Burnham Westgate Hall is a Grade II listed country house built in the 1780s by Sir John Soane for Thomas Pitt, 1st Baron Camelford. The Hall was built on the existing Polstede Hall, which had been built in the 1750s by Matthew Brettingham for Pinckney Wilkinson MP. In 1933, the Hall passed to the Royal British Legion and after the Second World War it was used as an old people's home. From 1990 onwards, it has become the private residence of Patricia Rawlings, Baroness Rawlings.

==Geography==
At the 2011 census, Burnham Market had a population of 877, which fell to 724 people by the 2021 census.

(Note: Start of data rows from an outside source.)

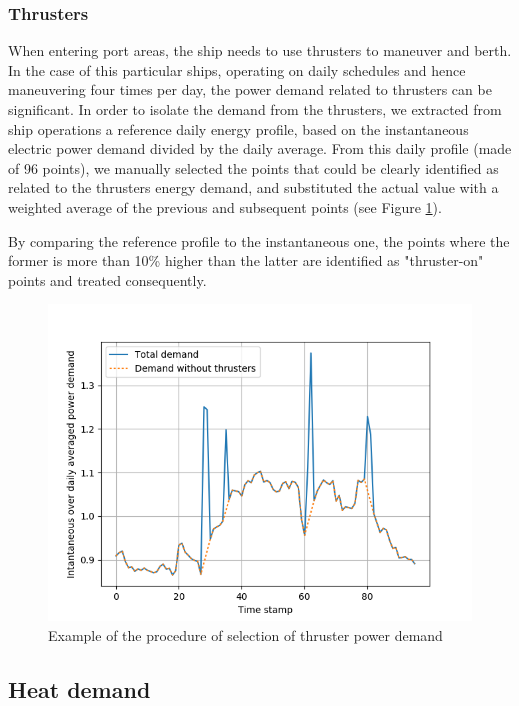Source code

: \documentclass[preprint,12pt]{elsarticle}
\begin{document}
\subsubsection{Thrusters}

When entering port areas, the ship needs to use thrusters to maneuver and berth. In the case of this particular ships, operating on daily schedules and hence maneuvering four times per day, the power demand related to thrusters can be significant. In order to isolate the demand from the thrusters, we extracted from ship operations a reference daily energy profile, based on the instantaneous electric power demand divided by the daily average. From this daily profile (made of 96 points), we manually selected the points that could be clearly identified as related to the thrusters energy demand, and substituted the actual value with a weighted average of the previous and subsequent points (see Figure \ref{fig:thruster_selection}). 

By comparing the reference profile to the instantaneous one, the points where the former is more than 10\% higher than the latter are identified as "thruster-on" points and treated consequently. 

\begin{figure}
	\centering
	\includegraphics[width=0.9\linewidth]{Figures/Thruster_selection}
	\caption{Example of the procedure of selection of thruster power demand}
	\label{fig:thruster_selection}
\end{figure}


\clearpage

\subsection{Heat demand} \label{sec:app:met:heat}
\end{document}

Burnham Market is located at the junction between the B1155, between Great Bircham and Holkham, and B1355, between A148 and A149.

==Churches==
Burnham Market is home to several churches.

St Mary's Church is of Norman origin and is dedicated to Mary, mother of Jesus. St Mary's was significantly remodelled in the 14th, 15th and 19th centuries and is currently a listed building. The church bells date to the 17th century.

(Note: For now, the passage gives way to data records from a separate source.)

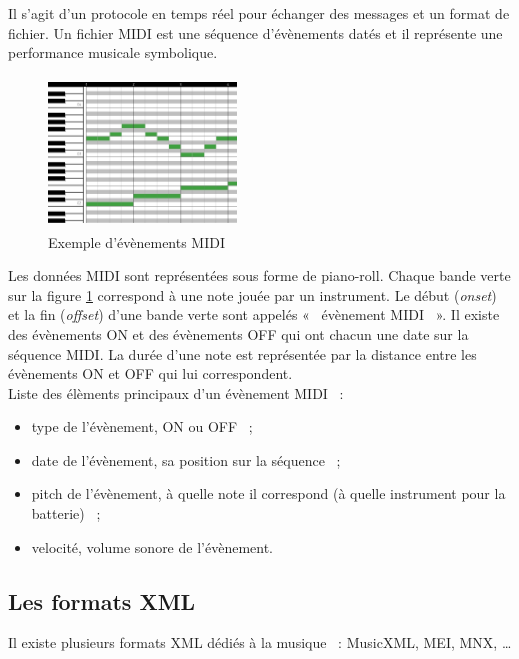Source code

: Il s’agit d’un protocole en temps réel pour échanger des messages et un format
de fichier. Un fichier MIDI est une séquence d’évènements datés et il
représente une performance musicale symbolique.

\begin{figure}[h]
	\centering
	\includegraphics[height=40mm, width=50mm]{
    z_images/1_contexte/2_midi_piano.jpg}
	\caption{Exemple d’évènements MIDI}
	\label{piano_roll}
\end{figure}
Les données MIDI sont représentées sous forme de piano-roll. Chaque bande verte
sur la figure \ref{piano_roll} correspond à une note jouée par un instrument.
Le début (\textit{onset}) et la fin (\textit{offset}) d’une bande verte sont
appelés «~ évènement MIDI~ ». Il existe des évènements ON et des évènements OFF
qui ont chacun une date sur la séquence MIDI. La durée d’une note est
représentée par la distance entre les évènements ON et OFF qui lui
correspondent.\\

Liste des élèments principaux d’un évènement MIDI~ :
\begin{itemize}
    \item type de l’évènement, ON ou OFF~ ;
    \item date de l’évènement, sa position sur la séquence~ ;
    \item pitch de l’évènement, à quelle note il correspond (à quelle
        instrument pour la batterie)~ ;
    \item velocité, volume sonore de l’évènement.\\
\end{itemize}


\subsection*{Les formats XML}
Il existe plusieurs formats XML dédiés à la musique~ : MusicXML, MEI, MNX, …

All Saints' Church is of Norman origin and was heavily remodelled in the 14th century, with further minor alterations in the 19th century.

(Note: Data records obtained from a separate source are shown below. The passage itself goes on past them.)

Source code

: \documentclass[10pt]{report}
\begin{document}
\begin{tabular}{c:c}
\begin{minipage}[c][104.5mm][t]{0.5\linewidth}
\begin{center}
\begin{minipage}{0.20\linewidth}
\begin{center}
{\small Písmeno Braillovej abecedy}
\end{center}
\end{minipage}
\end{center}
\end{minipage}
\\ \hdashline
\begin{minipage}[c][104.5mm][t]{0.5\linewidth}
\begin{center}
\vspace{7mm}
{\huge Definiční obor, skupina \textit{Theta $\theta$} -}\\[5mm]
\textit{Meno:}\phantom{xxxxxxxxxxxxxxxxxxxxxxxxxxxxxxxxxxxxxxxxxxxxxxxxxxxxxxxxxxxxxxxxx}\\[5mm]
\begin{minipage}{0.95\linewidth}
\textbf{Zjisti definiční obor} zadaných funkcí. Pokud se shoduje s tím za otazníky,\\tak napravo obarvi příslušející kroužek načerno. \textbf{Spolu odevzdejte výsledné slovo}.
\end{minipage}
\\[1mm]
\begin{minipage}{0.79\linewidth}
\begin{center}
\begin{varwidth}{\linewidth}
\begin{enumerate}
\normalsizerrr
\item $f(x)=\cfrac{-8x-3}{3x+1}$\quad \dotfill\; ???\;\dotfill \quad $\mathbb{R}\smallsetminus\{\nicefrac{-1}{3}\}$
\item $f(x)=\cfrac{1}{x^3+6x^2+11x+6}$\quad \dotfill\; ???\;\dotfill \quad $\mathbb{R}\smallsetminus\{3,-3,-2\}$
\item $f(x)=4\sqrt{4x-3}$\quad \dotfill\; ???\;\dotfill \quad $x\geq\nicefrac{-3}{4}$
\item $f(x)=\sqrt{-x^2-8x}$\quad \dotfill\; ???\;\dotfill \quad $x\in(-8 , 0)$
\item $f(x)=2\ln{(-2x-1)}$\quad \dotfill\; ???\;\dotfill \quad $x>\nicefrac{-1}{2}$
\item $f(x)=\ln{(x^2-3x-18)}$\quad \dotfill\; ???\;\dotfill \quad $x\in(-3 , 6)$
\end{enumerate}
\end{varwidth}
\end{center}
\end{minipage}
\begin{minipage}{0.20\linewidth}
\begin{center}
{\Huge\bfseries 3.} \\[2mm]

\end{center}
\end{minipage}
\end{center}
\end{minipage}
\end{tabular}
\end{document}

St Henry Walpole Catholic Church, Burnham Market's Catholic Church, was constructed in 1959 and is dedicated to Henry Walpole, an Elizabethan Catholic martyr. The church conducts weekly Mass on a Friday and Sunday.

==Notable people==
- Sir Mordaunt Martin, 4th Baronet (1740-1815) nobleman, lived in Burnham Market.
- Sir Roger Martin, 5th Baronet (1778-1854) nobleman, lived in Burnham Market.
- Anne Elliot (1856-1941) novelist, lived in Burnham Sutton.
- Lady Margaret Douglas-Home (1906-1996) musician and writer, lived in Burnham Market.
- Major David Jamieson VC CVO (1920-2001) Army officer, died in Burnham Market.
- Patricia Rawlings, Baroness Rawlings (b.1939) politician, lives in Burnham Market.
- Sandra Chick (b.1947) hockey player, born in Burnham Market.
- Sonia Robertson (b.1947) hockey player, born in Burnham Market.
- Steve Deere (b.1948) footballer, born in Burnham Market.